350 millions d’euros récoltés

Les Français ont versé aux différentes ONG françaises près de 350 millions d’euros. L’étude des magistrats porte sur 90 % de ces dons, soit très précisément 323 millions d’euros, répartis entre 32 associations. Si l’on met de côté le cas de l’UNICEF France qui a reversé la totalité de l’argent reçu (57 millions d’euros) au siège de New York, il ressort de cette enquête qu’à la date du 31 décembre 2005, les deux tiers des dons n’avaient pas encore été dépensés : 66,5 %. En queue de peloton se trouvent notamment la Croix-Rouge française (85 % des fonds non utilisés) et le Secours catholique (80 %). Ces deux associations avaient totalisé à elles deux près de la moitié des dons. Pour leur défense, les ONG indiquent avoir dépensé une grande partie des sommes en 2006, une année pas prise en compte par la Cour. Elles indiquent aussi avoir étalé leurs financements sur plusieurs années pour monter des projets de développement de plus long terme.

Pourtant, la Cour des comptes estime que même en prenant en compte le premier semestre 2006, l’aide dépensée n’excéderait pas les 50 %. Un taux qualifié de « faible » par Philippe Séguin, premier président de l’institution. Selon ce dernier, « le problème est qu’un tel excédent de ressources et un tel étalement dans le temps des projets ne sont pas sans risque ». « Avec le temps, le lien entre les actions entreprises et la catastrophe s’estompe et il devient difficile de distinguer aide aux victimes et aide plus générale au développement dans des régions déjà fortement démunies », précise-t-il. Par ailleurs, Philippe Séguin a estimé que des ONG spécialisées dans l’urgence s’étaient aventurées dans des missions de développement, c’est-à-dire dans « des métiers qui n’étaient pas les leurs ».

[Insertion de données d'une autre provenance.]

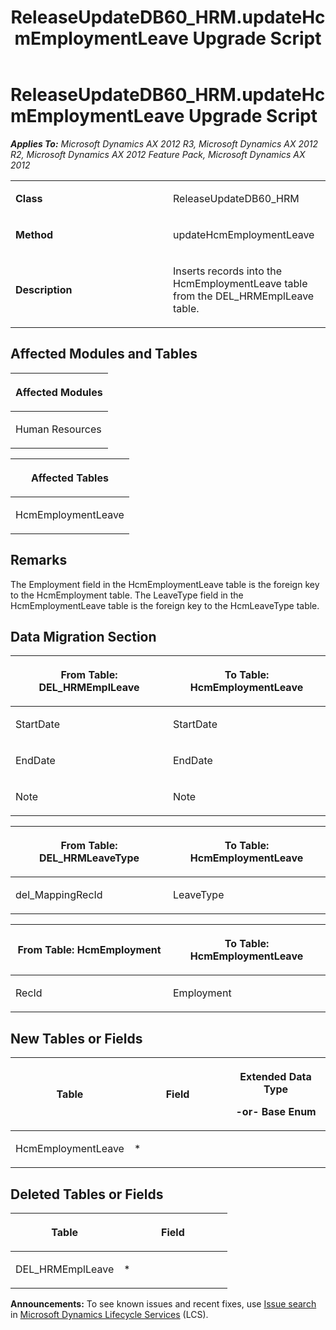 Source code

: ﻿---
title: ReleaseUpdateDB60_HRM.updateHcmEmploymentLeave Upgrade Script
TOCTitle: ReleaseUpdateDB60_HRM.updateHcmEmploymentLeave Upgrade Script
ms:assetid: fb91f0c2-82c1-46d3-de47-882b84555bbb
ms:mtpsurl: https://msdn.microsoft.com/en-us/library/JJ720087(v=AX.60)
ms:contentKeyID: 49712393
ms.date: 05/18/2015
mtps_version: v=AX.60
---

# ReleaseUpdateDB60\_HRM.updateHcmEmploymentLeave Upgrade Script 


_**Applies To:** Microsoft Dynamics AX 2012 R3, Microsoft Dynamics AX 2012 R2, Microsoft Dynamics AX 2012 Feature Pack, Microsoft Dynamics AX 2012_

<table>
<colgroup>
<col style="width: 50%" />
<col style="width: 50%" />
</colgroup>
<tbody>
<tr class="odd">
<td><p><strong>Class</strong></p></td>
<td><p>ReleaseUpdateDB60_HRM</p></td>
</tr>
<tr class="even">
<td><p><strong>Method</strong></p></td>
<td><p>updateHcmEmploymentLeave</p></td>
</tr>
<tr class="odd">
<td><p><strong>Description</strong></p></td>
<td><p>Inserts records into the HcmEmploymentLeave table from the DEL_HRMEmplLeave table.</p></td>
</tr>
</tbody>
</table>


## Affected Modules and Tables

<table>
<colgroup>
<col style="width: 100%" />
</colgroup>
<thead>
<tr class="header">
<th><p>Affected Modules</p></th>
</tr>
</thead>
<tbody>
<tr class="odd">
<td><p>Human Resources</p></td>
</tr>
</tbody>
</table>


<table>
<colgroup>
<col style="width: 100%" />
</colgroup>
<thead>
<tr class="header">
<th><p>Affected Tables</p></th>
</tr>
</thead>
<tbody>
<tr class="odd">
<td><p>HcmEmploymentLeave</p></td>
</tr>
</tbody>
</table>


## Remarks

The Employment field in the HcmEmploymentLeave table is the foreign key to the HcmEmployment table. The LeaveType field in the HcmEmploymentLeave table is the foreign key to the HcmLeaveType table.

## Data Migration Section

<table>
<colgroup>
<col style="width: 50%" />
<col style="width: 50%" />
</colgroup>
<thead>
<tr class="header">
<th><p>From Table: DEL_HRMEmplLeave</p></th>
<th><p>To Table: HcmEmploymentLeave</p></th>
</tr>
</thead>
<tbody>
<tr class="odd">
<td><p>StartDate</p></td>
<td><p>StartDate</p></td>
</tr>
<tr class="even">
<td><p>EndDate</p></td>
<td><p>EndDate</p></td>
</tr>
<tr class="odd">
<td><p>Note</p></td>
<td><p>Note</p></td>
</tr>
</tbody>
</table>


<table>
<colgroup>
<col style="width: 50%" />
<col style="width: 50%" />
</colgroup>
<thead>
<tr class="header">
<th><p>From Table: DEL_HRMLeaveType</p></th>
<th><p>To Table: HcmEmploymentLeave</p></th>
</tr>
</thead>
<tbody>
<tr class="odd">
<td><p>del_MappingRecId</p></td>
<td><p>LeaveType</p></td>
</tr>
</tbody>
</table>


<table>
<colgroup>
<col style="width: 50%" />
<col style="width: 50%" />
</colgroup>
<thead>
<tr class="header">
<th><p>From Table: HcmEmployment</p></th>
<th><p>To Table: HcmEmploymentLeave</p></th>
</tr>
</thead>
<tbody>
<tr class="odd">
<td><p>RecId</p></td>
<td><p>Employment</p></td>
</tr>
</tbody>
</table>


## New Tables or Fields

<table>
<colgroup>
<col style="width: 33%" />
<col style="width: 33%" />
<col style="width: 33%" />
</colgroup>
<thead>
<tr class="header">
<th><p>Table</p></th>
<th><p>Field</p></th>
<th><p>Extended Data Type</p>
<p>-or- Base Enum</p></th>
</tr>
</thead>
<tbody>
<tr class="odd">
<td><p>HcmEmploymentLeave</p></td>
<td><p>*</p></td>
<td><p></p></td>
</tr>
</tbody>
</table>


## Deleted Tables or Fields

<table>
<colgroup>
<col style="width: 50%" />
<col style="width: 50%" />
</colgroup>
<thead>
<tr class="header">
<th><p>Table</p></th>
<th><p>Field</p></th>
</tr>
</thead>
<tbody>
<tr class="odd">
<td><p>DEL_HRMEmplLeave</p></td>
<td><p>*</p></td>
</tr>
</tbody>
</table>

  
**Announcements:** To see known issues and recent fixes, use [Issue search](http://go.microsoft.com/fwlink/?linkid=389258) in [Microsoft Dynamics Lifecycle Services](http://go.microsoft.com/fwlink/?linkid=306505) (LCS).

Satisfecit pour quinze associations

Au final, toutefois, aucune association n’est réellement épinglée. « Les dépenses des ONG contrôlées sont apparues globalement conformes aux objectifs poursuivis par les appels à la générosité publique », indique le rapport. Sur les 32 associations, 15 ont reçu un satisfecit, 9 des recommandations. Les 8 dernières ont fait l’objet de véritables réserves comme Médecins du monde. Dans ses conclusions, la Cour des comptes indique que la réaffectation des dons à d’autres crises est à encourager. Mais à condition d’informer les donateurs. L’institution effectuera une deuxième série de vérifications en 2009.

ROUSTEL Damien

1) LIBERATION.FR : mardi 26 décembre 2006

Le 26 décembre 2004, le tsunami a ravagé le pourtour de l’océan Indien emportant 230.000 vies. Deux ans après, plusieurs milliers de personnes on allumé des bougies et se sont recueillies en silence, mardi en Indonésie, sur des fosses communes.

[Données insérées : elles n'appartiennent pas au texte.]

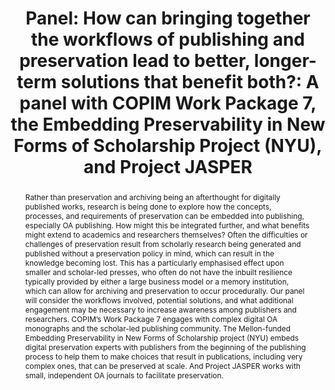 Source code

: ---
abstract: Rather than preservation and archiving being an afterthought for digitally
  published works, research is being done to explore how the concepts, processes,
  and requirements of preservation can be embedded into publishing, especially OA
  publishing. How might this be integrated further, and what benefits might extend
  to academics and researchers themselves? Often the difficulties or challenges of
  preservation result from scholarly research being generated and published without
  a preservation policy in mind, which can result in the knowledge becoming lost.
  This has a particularly emphasised effect upon smaller and scholar-led presses,
  who often do not have the inbuilt resilience typically provided by either a large
  business model or a memory institution, which can allow for archiving and preservation
  to occur procedurally. Our panel will consider the workflows involved, potential
  solutions, and what additional engagement may be necessary to increase awareness
  among publishers and researchers. COPIM’s Work Package 7 engages with complex digital
  OA monographs and the scholar-led publishing community. The Mellon-funded Embedding
  Preservability in New Forms of Scholarship project (NYU) embeds digital preservation
  experts with publishers from the beginning of the publishing process to help them
  to make choices that result in publications, including very complex ones, that can
  be preserved at scale. And Project JASPER works with small, independent OA journals
  to facilitate preservation.
creators:
- Miranda Barnes
date: null
document_url: https://az659834.vo.msecnd.net/eventsairwesteuprod/production-inconference-public/c526c37b9e1e4a71a378c94612356914
grand_parent: iPRES
institutions:
- Loughborough University
keywords:
- open access
- digital preservation
- archiving
landing_page_url: null
language: eng
layout: publication
license: CC-BY 4.0 International
notes_url: null
parent: iPRES 2022
publication_type: panel
size: null
slides_url: null
source_name: iPRES
stream_url: null
title: 'Panel: How can bringing together the workflows of publishing and preservation
  lead to better, longer-term solutions that benefit both?: A panel with COPIM Work
  Package 7, the Embedding Preservability in New Forms of Scholarship Project (NYU),
  and Project JASPER'
year: 2022
--- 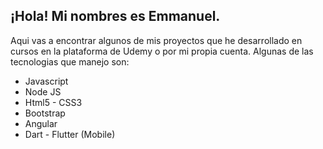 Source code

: ## ¡Hola! Mi nombres es Emmanuel.

Aqui vas a encontrar algunos de mis proyectos que he desarrollado en cursos en la plataforma de Udemy o por mi propia cuenta.
Algunas de las tecnologias que manejo son:

* Javascript
* Node JS
* Html5 - CSS3
* Bootstrap
* Angular
* Dart - Flutter (Mobile)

Dans la province indonésienne d’Aceh, la plus durement touchée avec environ 168.000 morts et disparus, les habitants commémoraient le drame au moment où la région martyre subit des inondations ayant fait plusieurs dizaines de morts et des milliers de sinistrés (lire l’article). Le tsunami de 2004, déclenché par un séisme de magnitude 9,3, avait ravagé 800 kilomètres de rivage dans l’archipel, laissant 600.000 sinistrés sans logis. Cinquante à soixante-dix mille Indonésiens demeurent entassés dans des baraquements préfabriqués, de plus en plus insalubres.

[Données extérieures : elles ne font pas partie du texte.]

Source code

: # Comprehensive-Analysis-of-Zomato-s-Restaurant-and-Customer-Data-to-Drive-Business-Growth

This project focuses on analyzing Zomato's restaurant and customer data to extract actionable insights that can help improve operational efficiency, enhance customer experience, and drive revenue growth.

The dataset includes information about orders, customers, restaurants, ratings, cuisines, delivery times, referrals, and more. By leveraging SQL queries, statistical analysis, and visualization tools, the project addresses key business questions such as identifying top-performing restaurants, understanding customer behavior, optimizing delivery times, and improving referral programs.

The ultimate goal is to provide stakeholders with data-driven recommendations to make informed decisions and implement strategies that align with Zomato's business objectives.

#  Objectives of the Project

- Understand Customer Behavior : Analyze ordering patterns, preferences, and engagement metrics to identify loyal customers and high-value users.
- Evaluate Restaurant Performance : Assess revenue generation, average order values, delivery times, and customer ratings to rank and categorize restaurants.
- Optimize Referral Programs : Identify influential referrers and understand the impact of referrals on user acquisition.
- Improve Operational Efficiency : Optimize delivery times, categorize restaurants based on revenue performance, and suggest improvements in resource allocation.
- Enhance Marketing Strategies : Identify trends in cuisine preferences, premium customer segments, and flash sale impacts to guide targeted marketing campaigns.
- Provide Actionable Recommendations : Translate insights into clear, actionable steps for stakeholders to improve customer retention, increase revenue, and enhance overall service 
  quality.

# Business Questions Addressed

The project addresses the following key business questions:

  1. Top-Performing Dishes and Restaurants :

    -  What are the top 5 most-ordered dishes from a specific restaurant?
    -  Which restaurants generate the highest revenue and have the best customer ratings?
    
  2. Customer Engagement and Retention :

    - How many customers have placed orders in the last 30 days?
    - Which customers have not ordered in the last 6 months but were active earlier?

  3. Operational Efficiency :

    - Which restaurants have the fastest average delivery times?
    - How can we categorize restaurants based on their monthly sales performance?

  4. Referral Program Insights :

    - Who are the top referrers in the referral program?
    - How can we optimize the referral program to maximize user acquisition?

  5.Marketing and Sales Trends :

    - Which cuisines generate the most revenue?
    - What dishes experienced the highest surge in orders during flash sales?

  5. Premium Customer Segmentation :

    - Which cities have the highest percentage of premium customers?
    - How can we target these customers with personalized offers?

Sur l’île de Bali, épargnée par la vague meurtrière, une dizaine de milliers d’habitants ont participé à un exercice d’alerte aux tsunamis. Les pays de l’océan Indien avancent depuis deux ans en ordre dispersé pour se doter d’un système de prévention. Ce chantier emblématique est inachevé, avec des retards notamment en Indonésie où un second tsunami a fait 600 morts en juillet 2006.

En Thaïlande, qui déplore officiellement 5.400 morts, pour moitié des touristes étrangers, deux cérémonies religieuses se sont déroulées dans la matinée sur la célèbre plage de Patong à Phuket, où une minute de silence a été observée en présence d’un millier de touristes et d’habitants, ainsi que dans le village de pêcheurs de Ban Nam Khem, devenu symbole du pire cataclysme depuis une centaine d’années.

Sur les archipels indiens des Andaman et Nicobar, plusieurs milliers de personnes se sont recueillies dans les églises et ont observé plusieurs minutes de silence. « Depuis ce matin, nous prions et nous allumons des cierges pour honorer la mémoire de nos chers disparus », a indiqué un membre de Conseil tribal de Nicobar. Les archipels, situés au large des côtes sud-est de l’Inde et composés de plus de 500 îles, avaient déploré environ 3.500 morts ou disparus après le tsunami qui a fait plus de 16.000 morts en Inde.

Au Sri Lanka, la catastrophe a fait 31.000 morts et un million de sans-abris. Les autorités ont décrété une « journée de la sécurité nationale » pour sensibiliser la population à la gestion des catastrophes naturelles. Le président Mahinda Rajapakse, qui avait admis l’an passé l’insuffisance des efforts pour les rescapés, a souhaité que le pays se concentre sur « l’accélération du travail de reconstruction ».

Si la reconstruction été relativement rapide en Thaïlande, la corruption et la guerre entre l’armée srilankaise et la rébellion tamoule bloquent toujours les milliards de dollars d’aide étrangère promis aux victimes. Colombo a reconnu que seulement la moitié des 100.000 habitations détruites ou endommagées ont été reconstruites.


2) Article paru dans le Monde, édition du 26.12.06 (par Francis Deron)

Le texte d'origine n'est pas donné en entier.